Scary, isn't it? I was never oriented to charge. I would occasionally relieve the charge nurse for an hour or less at a time--for lunch, or some such. Then that increased to four hours, then to eight. Yikes! It was always pretty difficult--especially since sometimes the charge nurse would have to triage the ambulances and worry about the resus room. Add to that the medical director of the ED screaming at you to "GET EVERYONE IN FROM THE WAITING ROOM I DON'T CARE WHERE THEY GO JUST BRING THEM IN!!!" and it got pretty stressful.
The best advice? Suck up to the good unit clerks. They always know who to call for things when you don't. ("Can you call for more stretchers? Can you call the storeroom to see if they have an 18 French PEG tube? Can you call the nursing office and tell them we have three 1:1s and no one to sit with them?") Also, utilize your nursing supervisors. When you're backed up in the ED because you're boarding patients for hours because none of the inpatient beds are clean yet, call up the nursing supervisors for those areas and complain. Call the environmental services supervisor.
Don't worry--you'll get better and more confident! You may never get to love it (I certainly don't, and I'd never do it full time), but you won't want to cry every time you have to be in charge.
Wow, thank you so much for sharing! I'm also a newer type nurse, I'll have been a nurse for 2 years in a month from now. I've been asked to do charge and I just couldn't say 'Yes'. Our charge nurses are amazing and have so much experience I was intimidated thinking that I wouldn't be good enough. I think its important to have confidence in your abilities and be realistic about what your capable of. Its so inspiring though to read what you're going through and really how to handle your stress and anxieties about your new role! You're so courageous and I commend you!! :D
I've been a full time charge nurse for 5 months, was relief for a couple months before that. I am just hitting my 2 year mark as an RN. It is crazy that I was the best option. Sometimes I think it must have been a new girl thing... As in "Get the new girl to do it, she doesn't know any better..."
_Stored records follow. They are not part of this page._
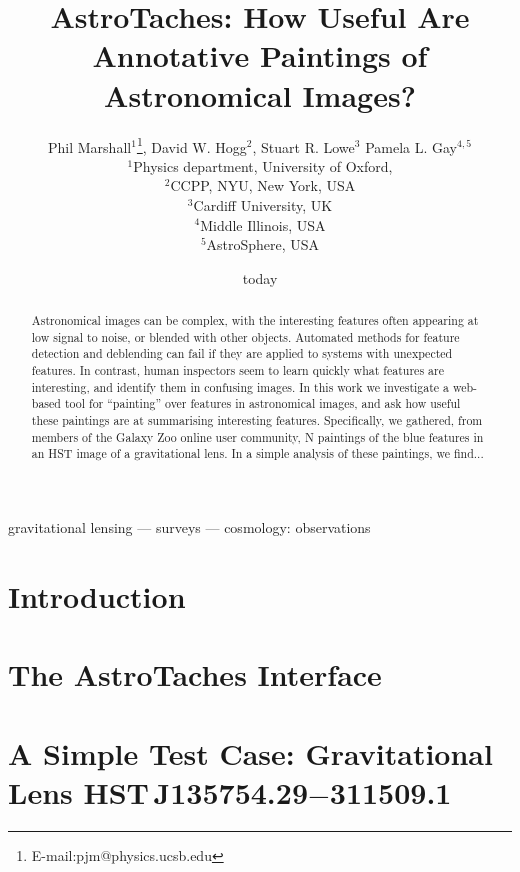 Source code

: \documentclass[useAMS,usenatbib]{mn2e}
\title%
[Astronomical Image Annotation]%
{AstroTaches: How Useful Are Annotative Paintings of Astronomical Images?}
\author%
[Marshall et al]%
{Phil Marshall$^{1}$\thanks{E-mail:pjm@physics.ucsb.edu}, 
David W. Hogg$^{2}$,
Stuart R. Lowe$^{3}$
\newauthor Pamela L. Gay$^{4,5}$\\
$^{1}$Physics department, University of Oxford, \\
$^{2}$CCPP, NYU, New York, USA\\
$^{3}$Cardiff University, UK\\
$^{4}$Middle Illinois, USA\\
$^{5}$AstroSphere, USA}
\date{today}
\def\lens{HST\,J135754.29$-$311509.1}
\begin{document}
\maketitle


\begin{abstract}

Astronomical images can be complex, with the interesting features often
appearing at low signal to noise, or blended with other objects. Automated
methods for feature detection and deblending can fail if they are applied to
systems with unexpected features. In contrast,  human inspectors seem to learn
quickly what features are interesting, and identify them in confusing images.
In this work we investigate a web-based tool for ``painting'' over features in
astronomical images, and ask how useful these paintings are at summarising
interesting features. Specifically, we gathered, from members of the Galaxy
Zoo online user community, N paintings of the blue features in an HST image of
a gravitational lens. In a simple analysis of these paintings, we find...

\end{abstract}


\begin{keywords}
gravitational lensing --- surveys --- cosmology: observations
\end{keywords}



\section{Introduction}



\section{The AstroTaches Interface}
\label{sect:interface}




\section{A Simple Test Case: Gravitational Lens \lens}
\label{sect:testcase}
\end{document}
But it does get better, the scary stuff isn't quite so scary and the unexpected stuff gets easier to figure out. Hang in there. I love your blog! Makes me consider switching from Women's services to ER!
Charge in never an easy task. You get the privilege of doing all the dirty tasks the others don't want to do. You have to keep your finger on the pulse of the unit...know who your nurses are on staff and who is going to need support extra. It is something to be stressed(not overly) cuz that keeps you on your toes.
You hopefully still have a very long career ahead of you..and with your positive attitude you will go far. Great post!
Stumbled onto your blog from the Canadian Nurse mag this month. I know that feeling of being in over your head and desperately trying to stay afloat. You have to remember to take care of yourself too because we don't want you to burn out and leave the profession. Keep up the great work!
Thank you all for the encouragement! It is much appreciated, seriously.